» THE PROBLEM:
Go through the material below and return each line with the string "strcodec" in it.

» DATA PROVIDED:
----

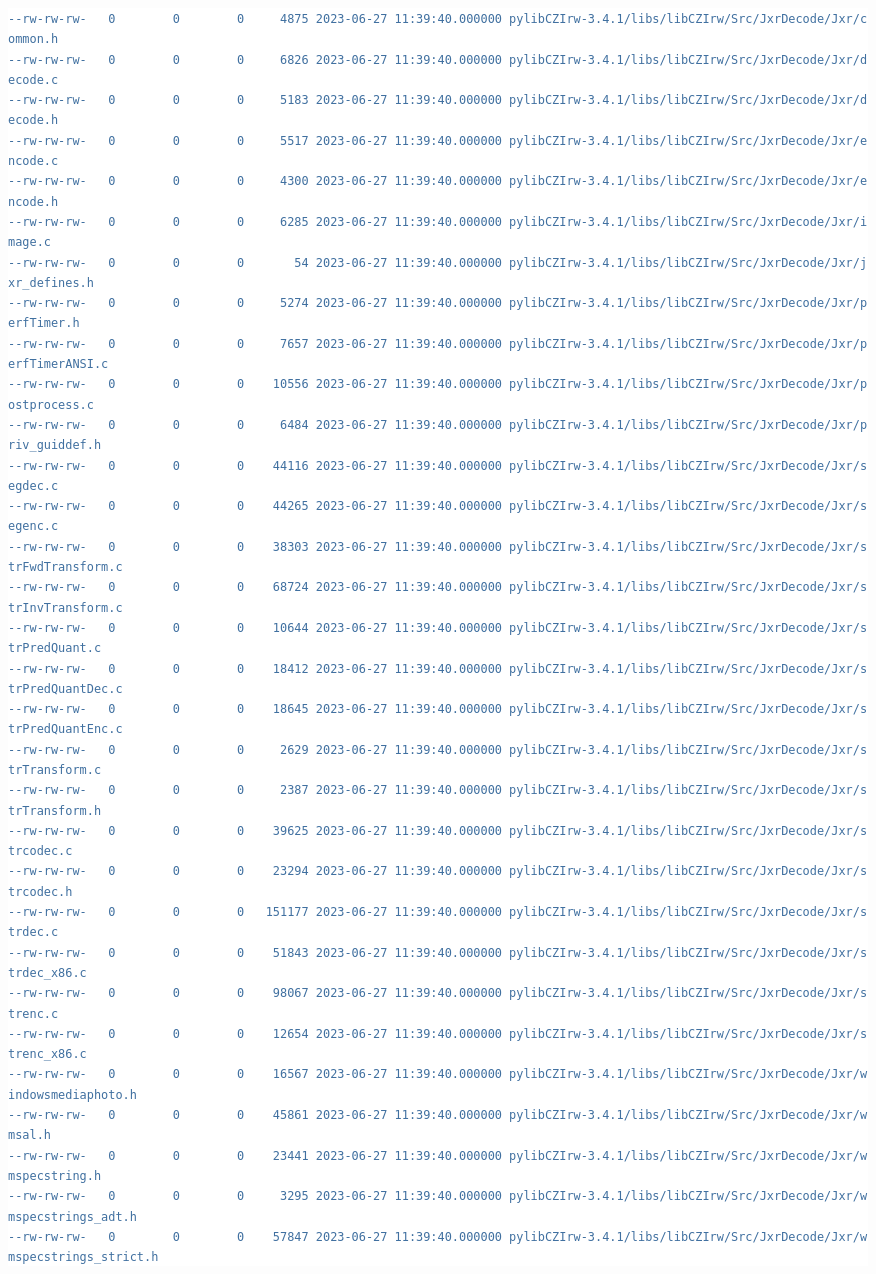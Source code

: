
 ```diff
--rw-rw-rw-   0        0        0     4875 2023-06-27 11:39:40.000000 pylibCZIrw-3.4.1/libs/libCZIrw/Src/JxrDecode/Jxr/common.h
--rw-rw-rw-   0        0        0     6826 2023-06-27 11:39:40.000000 pylibCZIrw-3.4.1/libs/libCZIrw/Src/JxrDecode/Jxr/decode.c
--rw-rw-rw-   0        0        0     5183 2023-06-27 11:39:40.000000 pylibCZIrw-3.4.1/libs/libCZIrw/Src/JxrDecode/Jxr/decode.h
--rw-rw-rw-   0        0        0     5517 2023-06-27 11:39:40.000000 pylibCZIrw-3.4.1/libs/libCZIrw/Src/JxrDecode/Jxr/encode.c
--rw-rw-rw-   0        0        0     4300 2023-06-27 11:39:40.000000 pylibCZIrw-3.4.1/libs/libCZIrw/Src/JxrDecode/Jxr/encode.h
--rw-rw-rw-   0        0        0     6285 2023-06-27 11:39:40.000000 pylibCZIrw-3.4.1/libs/libCZIrw/Src/JxrDecode/Jxr/image.c
--rw-rw-rw-   0        0        0       54 2023-06-27 11:39:40.000000 pylibCZIrw-3.4.1/libs/libCZIrw/Src/JxrDecode/Jxr/jxr_defines.h
--rw-rw-rw-   0        0        0     5274 2023-06-27 11:39:40.000000 pylibCZIrw-3.4.1/libs/libCZIrw/Src/JxrDecode/Jxr/perfTimer.h
--rw-rw-rw-   0        0        0     7657 2023-06-27 11:39:40.000000 pylibCZIrw-3.4.1/libs/libCZIrw/Src/JxrDecode/Jxr/perfTimerANSI.c
--rw-rw-rw-   0        0        0    10556 2023-06-27 11:39:40.000000 pylibCZIrw-3.4.1/libs/libCZIrw/Src/JxrDecode/Jxr/postprocess.c
--rw-rw-rw-   0        0        0     6484 2023-06-27 11:39:40.000000 pylibCZIrw-3.4.1/libs/libCZIrw/Src/JxrDecode/Jxr/priv_guiddef.h
--rw-rw-rw-   0        0        0    44116 2023-06-27 11:39:40.000000 pylibCZIrw-3.4.1/libs/libCZIrw/Src/JxrDecode/Jxr/segdec.c
--rw-rw-rw-   0        0        0    44265 2023-06-27 11:39:40.000000 pylibCZIrw-3.4.1/libs/libCZIrw/Src/JxrDecode/Jxr/segenc.c
--rw-rw-rw-   0        0        0    38303 2023-06-27 11:39:40.000000 pylibCZIrw-3.4.1/libs/libCZIrw/Src/JxrDecode/Jxr/strFwdTransform.c
--rw-rw-rw-   0        0        0    68724 2023-06-27 11:39:40.000000 pylibCZIrw-3.4.1/libs/libCZIrw/Src/JxrDecode/Jxr/strInvTransform.c
--rw-rw-rw-   0        0        0    10644 2023-06-27 11:39:40.000000 pylibCZIrw-3.4.1/libs/libCZIrw/Src/JxrDecode/Jxr/strPredQuant.c
--rw-rw-rw-   0        0        0    18412 2023-06-27 11:39:40.000000 pylibCZIrw-3.4.1/libs/libCZIrw/Src/JxrDecode/Jxr/strPredQuantDec.c
--rw-rw-rw-   0        0        0    18645 2023-06-27 11:39:40.000000 pylibCZIrw-3.4.1/libs/libCZIrw/Src/JxrDecode/Jxr/strPredQuantEnc.c
--rw-rw-rw-   0        0        0     2629 2023-06-27 11:39:40.000000 pylibCZIrw-3.4.1/libs/libCZIrw/Src/JxrDecode/Jxr/strTransform.c
--rw-rw-rw-   0        0        0     2387 2023-06-27 11:39:40.000000 pylibCZIrw-3.4.1/libs/libCZIrw/Src/JxrDecode/Jxr/strTransform.h
--rw-rw-rw-   0        0        0    39625 2023-06-27 11:39:40.000000 pylibCZIrw-3.4.1/libs/libCZIrw/Src/JxrDecode/Jxr/strcodec.c
--rw-rw-rw-   0        0        0    23294 2023-06-27 11:39:40.000000 pylibCZIrw-3.4.1/libs/libCZIrw/Src/JxrDecode/Jxr/strcodec.h
--rw-rw-rw-   0        0        0   151177 2023-06-27 11:39:40.000000 pylibCZIrw-3.4.1/libs/libCZIrw/Src/JxrDecode/Jxr/strdec.c
--rw-rw-rw-   0        0        0    51843 2023-06-27 11:39:40.000000 pylibCZIrw-3.4.1/libs/libCZIrw/Src/JxrDecode/Jxr/strdec_x86.c
--rw-rw-rw-   0        0        0    98067 2023-06-27 11:39:40.000000 pylibCZIrw-3.4.1/libs/libCZIrw/Src/JxrDecode/Jxr/strenc.c
--rw-rw-rw-   0        0        0    12654 2023-06-27 11:39:40.000000 pylibCZIrw-3.4.1/libs/libCZIrw/Src/JxrDecode/Jxr/strenc_x86.c
--rw-rw-rw-   0        0        0    16567 2023-06-27 11:39:40.000000 pylibCZIrw-3.4.1/libs/libCZIrw/Src/JxrDecode/Jxr/windowsmediaphoto.h
--rw-rw-rw-   0        0        0    45861 2023-06-27 11:39:40.000000 pylibCZIrw-3.4.1/libs/libCZIrw/Src/JxrDecode/Jxr/wmsal.h
--rw-rw-rw-   0        0        0    23441 2023-06-27 11:39:40.000000 pylibCZIrw-3.4.1/libs/libCZIrw/Src/JxrDecode/Jxr/wmspecstring.h
--rw-rw-rw-   0        0        0     3295 2023-06-27 11:39:40.000000 pylibCZIrw-3.4.1/libs/libCZIrw/Src/JxrDecode/Jxr/wmspecstrings_adt.h
--rw-rw-rw-   0        0        0    57847 2023-06-27 11:39:40.000000 pylibCZIrw-3.4.1/libs/libCZIrw/Src/JxrDecode/Jxr/wmspecstrings_strict.h
```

----

» ANSWER:
--rw-rw-rw-   0        0        0    39625 2023-06-27 11:39:40.000000 pylibCZIrw-3.4.1/libs/libCZIrw/Src/JxrDecode/Jxr/strcodec.c
--rw-rw-rw-   0        0        0    23294 2023-06-27 11:39:40.000000 pylibCZIrw-3.4.1/libs/libCZIrw/Src/JxrDecode/Jxr/strcodec.h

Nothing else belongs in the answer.